Олоннэ молчал не просто так, не из желания устрашить своим молчанием побежденных, он просто ждал, когда из трюма вернутся посланные им люди и сообщат, какой именно добычей набит взятый в столь кровопролитном бою приз. От этого во многом зависела судьба тех, кому повезло (или не повезло) остаться после сражения в живых.
Первым появился Ибервиль, худой одноглазый гасконец. Волосы у него были забраны на затылке в две просмоленные косицы, изо рта торчала длинная трубка, которую он не выпускал из своих гнилых зубов даже во время абордажа. Прочитав в глазах капитана немой вопрос, он сказал:
— Сахар.
— Сахар?
Ибервиль кивнул.
— В носовом трюме больше ничего нет.
Один глаз Ибервиля был затянул бельмом, зато в другом заключались и зрение орла, и зрение совы. Капитану и в голову не пришло заподозрить его в том, что он чего-то не увидел.
— Сахар, — повторил он с какой-то трудноуловимой интонацией.
Обойдя грот-мачту, показался ле Пикар, квадратный громила в кожаной куртке, надетой на голое, чрезвычайно волосатое тело. Если бы он не брил лицо, то зарос бы до самых глаз. Брился же он только для того, чтобы всем были видны искусно вытатуированные на щеках розы.
Доклад ле Пикара тоже состоял из одного слова:
— Табак.
Олоннэ молча посмотрел в сторону «Мести».
Ле Пикар поскреб алую розу у себя на правой щеке рукоятью пистолета.
— Клянусь костями «веселого Роджера», Ферре тоже ничего не найдет.
Вопросительный взгляд капитана обратился к нему.
— Из третьего трюма разит как из преисподней, ничего там нет, кроме необработанных воловьих шкур.
Олоннэ криво усмехнулся.
— Ирония судьбы, — тихо сказал он. Мало кто его услышал, а те, кто услышал, вряд ли поняли.

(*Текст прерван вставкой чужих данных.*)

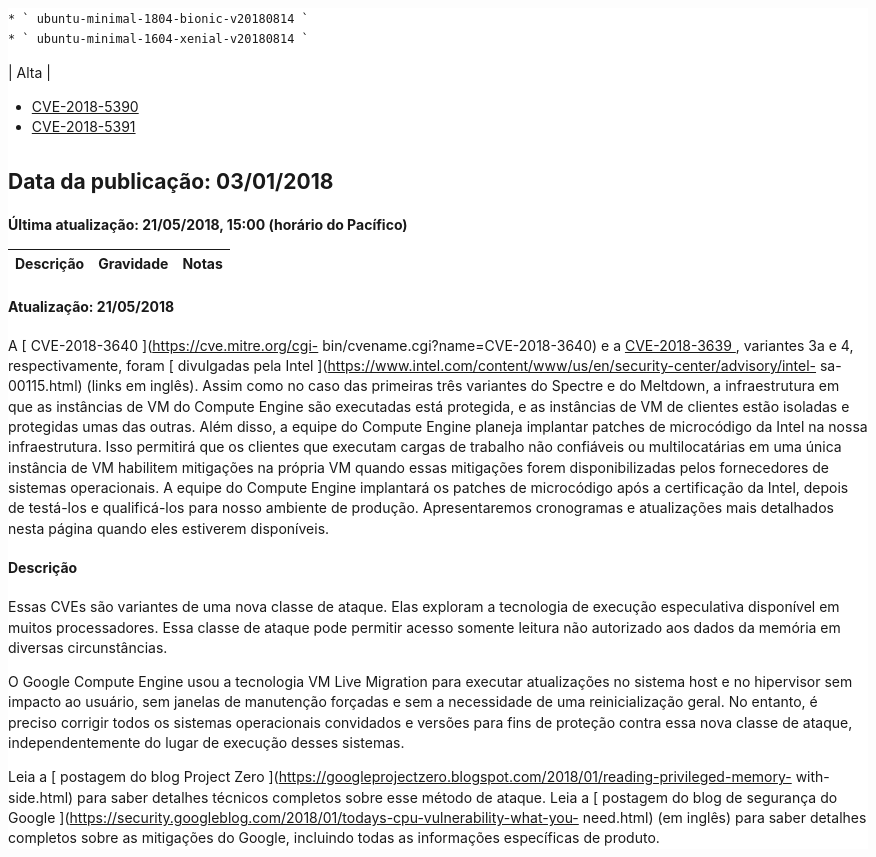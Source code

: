     * ` ubuntu-minimal-1804-bionic-v20180814 `
    * ` ubuntu-minimal-1604-xenial-v20180814 `

|  Alta  |

  * [ CVE-2018-5390 ](https://cve.mitre.org/cgi-bin/cvename.cgi?name=CVE-2018-5390)
  * [ CVE-2018-5391 ](https://cve.mitre.org/cgi-bin/cvename.cgi?name=CVE-2018-5391)

  
  
##  Data da publicação: 03/01/2018

**Última atualização: 21/05/2018, 15:00 (horário do Pacífico)**

Descrição  |  Gravidade  |  Notas  
---|---|---  
  
####  Atualização: 21/05/2018

A [ CVE-2018-3640 ](https://cve.mitre.org/cgi-
bin/cvename.cgi?name=CVE-2018-3640) e a [ CVE-2018-3639
](https://cve.mitre.org/cgi-bin/cvename.cgi?name=CVE-2018-3639) , variantes 3a
e 4, respectivamente, foram [ divulgadas pela Intel
](https://www.intel.com/content/www/us/en/security-center/advisory/intel-
sa-00115.html) (links em inglês). Assim como no caso das primeiras três
variantes do Spectre e do Meltdown, a infraestrutura em que as instâncias de
VM do Compute Engine são executadas está protegida, e as instâncias de VM de
clientes estão isoladas e protegidas umas das outras. Além disso, a equipe do
Compute Engine planeja implantar patches de microcódigo da Intel na nossa
infraestrutura. Isso permitirá que os clientes que executam cargas de trabalho
não confiáveis ou multilocatárias em uma única instância de VM habilitem
mitigações na própria VM quando essas mitigações forem disponibilizadas pelos
fornecedores de sistemas operacionais. A equipe do Compute Engine implantará
os patches de microcódigo após a certificação da Intel, depois de testá-los e
qualificá-los para nosso ambiente de produção. Apresentaremos cronogramas e
atualizações mais detalhados nesta página quando eles estiverem disponíveis.

####  Descrição

Essas CVEs são variantes de uma nova classe de ataque. Elas exploram a
tecnologia de execução especulativa disponível em muitos processadores. Essa
classe de ataque pode permitir acesso somente leitura não autorizado aos dados
da memória em diversas circunstâncias.

O Google Compute Engine usou a tecnologia VM Live Migration para executar
atualizações no sistema host e no hipervisor sem impacto ao usuário, sem
janelas de manutenção forçadas e sem a necessidade de uma reinicialização
geral. No entanto, é preciso corrigir todos os sistemas operacionais
convidados e versões para fins de proteção contra essa nova classe de ataque,
independentemente do lugar de execução desses sistemas.

Leia a [ postagem do blog Project Zero
](https://googleprojectzero.blogspot.com/2018/01/reading-privileged-memory-
with-side.html) para saber detalhes técnicos completos sobre esse método de
ataque. Leia a [ postagem do blog de segurança do Google
](https://security.googleblog.com/2018/01/todays-cpu-vulnerability-what-you-
need.html) (em inglês) para saber detalhes completos sobre as mitigações do
Google, incluindo todas as informações específicas de produto.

А между тем синеглазый капитан всего лишь имел в виду первые годы своей жизни в Новом Свете, когда он зарабатывал себе на жизнь, батрача на одного звероподобного буканьера. Ему приходилось убивать одичавших буйволов, коптить их мясо и выделывать шкуры.
Ле Пикар оказался прав. По лицу появившегося Ферре было видно, что ничего ценного он не отыскал. Переступая через трупы кривыми ногами в полосатых чулках, носатый канонир подошел к капитану и разочарованно развел искусными в бомбометании руками:
— Шкуры.
— Что ж, — опять-таки очень негромко сказал Олоннэ. — Нам не повезло, но я подозреваю, что кое-кому не повезло еще больше, чем нам.
1
…стал одним из лучших буканьеров. — Буканьер — так называли заготовщиков мяса на Антильских островах. Название произошло от индейского слова «букана» — способ приготовления долго хранящегося мяса.